Exercise instructions:
Where a record holds a picture, leave the picture out; otherwise repeat every record exactly.

[Dataset entries]
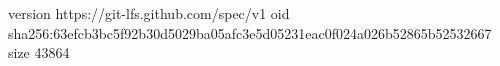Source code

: version https://git-lfs.github.com/spec/v1
oid sha256:63efcb3bc5f92b30d5029ba05afc3e5d05231eac0f024a026b52865b52532667
size 43864
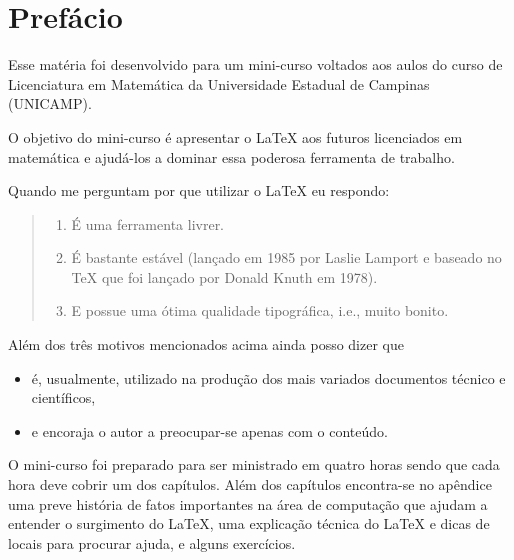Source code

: % 
% 
% 
% 
% 
% 
%
%
\chapter{Pref\'{a}cio}
Esse mat\'{e}ria foi desenvolvido para um mini-curso voltados aos aulos do curso de Licenciatura em Matem\'{a}tica da Universidade Estadual de Campinas (UNICAMP).

O objetivo do mini-curso \'{e} apresentar o LaTeX aos futuros licenciados em matem\'{a}tica e ajud\'{a}-los a dominar essa poderosa ferramenta de trabalho.

\nocite{LaTeX_Project:EN:Home}Quando me perguntam por que utilizar o LaTeX eu respondo:
\begin{quote}
    \begin{enumerate}
        \item \'{E} uma ferramenta livrer.
        \item \'{E} bastante est\'{a}vel (lan\c{c}ado em 1985 por Laslie Lamport e baseado no TeX que foi lan\c{c}ado por Donald Knuth em 1978).
        \item E possue uma \'{o}tima qualidade tipogr\'{a}fica, i.e., muito bonito.
    \end{enumerate}
\end{quote}
Al\'{e}m dos tr\^{e}s motivos mencionados acima ainda posso dizer que
\begin{itemize}
    \item \'{e}, usualmente, utilizado na produ\c{c}\~{a}o dos mais variados documentos t\'{e}cnico e cient\'{i}ficos,
    \item e encoraja o autor a preocupar-se apenas com o conte\'{u}do.
\end{itemize}

O mini-curso foi preparado para ser ministrado em quatro horas sendo que cada hora deve cobrir um dos cap\'{i}tulos. Al\'{e}m dos cap\'{i}tulos encontra-se no ap\^{e}ndice uma preve hist\'{o}ria de fatos importantes na \'{a}rea de computa\c{c}\~{a}o que ajudam a entender o surgimento do LaTeX, uma explica\c{c}\~{a}o t\'{e}cnica do LaTeX e dicas de locais para procurar ajuda, e alguns exerc\'{i}cios.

Output for this task:
Source code

: version https://git-lfs.github.com/spec/v1
oid sha256:63efcb3bc5f92b30d5029ba05afc3e5d05231eac0f024a026b52865b52532667
size 43864
Source code

: % 
% 
% 
% 
% 
% 
%
%
\chapter{Pref\'{a}cio}
Esse mat\'{e}ria foi desenvolvido para um mini-curso voltados aos aulos do curso de Licenciatura em Matem\'{a}tica da Universidade Estadual de Campinas (UNICAMP).

O objetivo do mini-curso \'{e} apresentar o LaTeX aos futuros licenciados em matem\'{a}tica e ajud\'{a}-los a dominar essa poderosa ferramenta de trabalho.

\nocite{LaTeX_Project:EN:Home}Quando me perguntam por que utilizar o LaTeX eu respondo:
\begin{quote}
    \begin{enumerate}
        \item \'{E} uma ferramenta livrer.
        \item \'{E} bastante est\'{a}vel (lan\c{c}ado em 1985 por Laslie Lamport e baseado no TeX que foi lan\c{c}ado por Donald Knuth em 1978).
        \item E possue uma \'{o}tima qualidade tipogr\'{a}fica, i.e., muito bonito.
    \end{enumerate}
\end{quote}
Al\'{e}m dos tr\^{e}s motivos mencionados acima ainda posso dizer que
\begin{itemize}
    \item \'{e}, usualmente, utilizado na produ\c{c}\~{a}o dos mais variados documentos t\'{e}cnico e cient\'{i}ficos,
    \item e encoraja o autor a preocupar-se apenas com o conte\'{u}do.
\end{itemize}

O mini-curso foi preparado para ser ministrado em quatro horas sendo que cada hora deve cobrir um dos cap\'{i}tulos. Al\'{e}m dos cap\'{i}tulos encontra-se no ap\^{e}ndice uma preve hist\'{o}ria de fatos importantes na \'{a}rea de computa\c{c}\~{a}o que ajudam a entender o surgimento do LaTeX, uma explica\c{c}\~{a}o t\'{e}cnica do LaTeX e dicas de locais para procurar ajuda, e alguns exerc\'{i}cios.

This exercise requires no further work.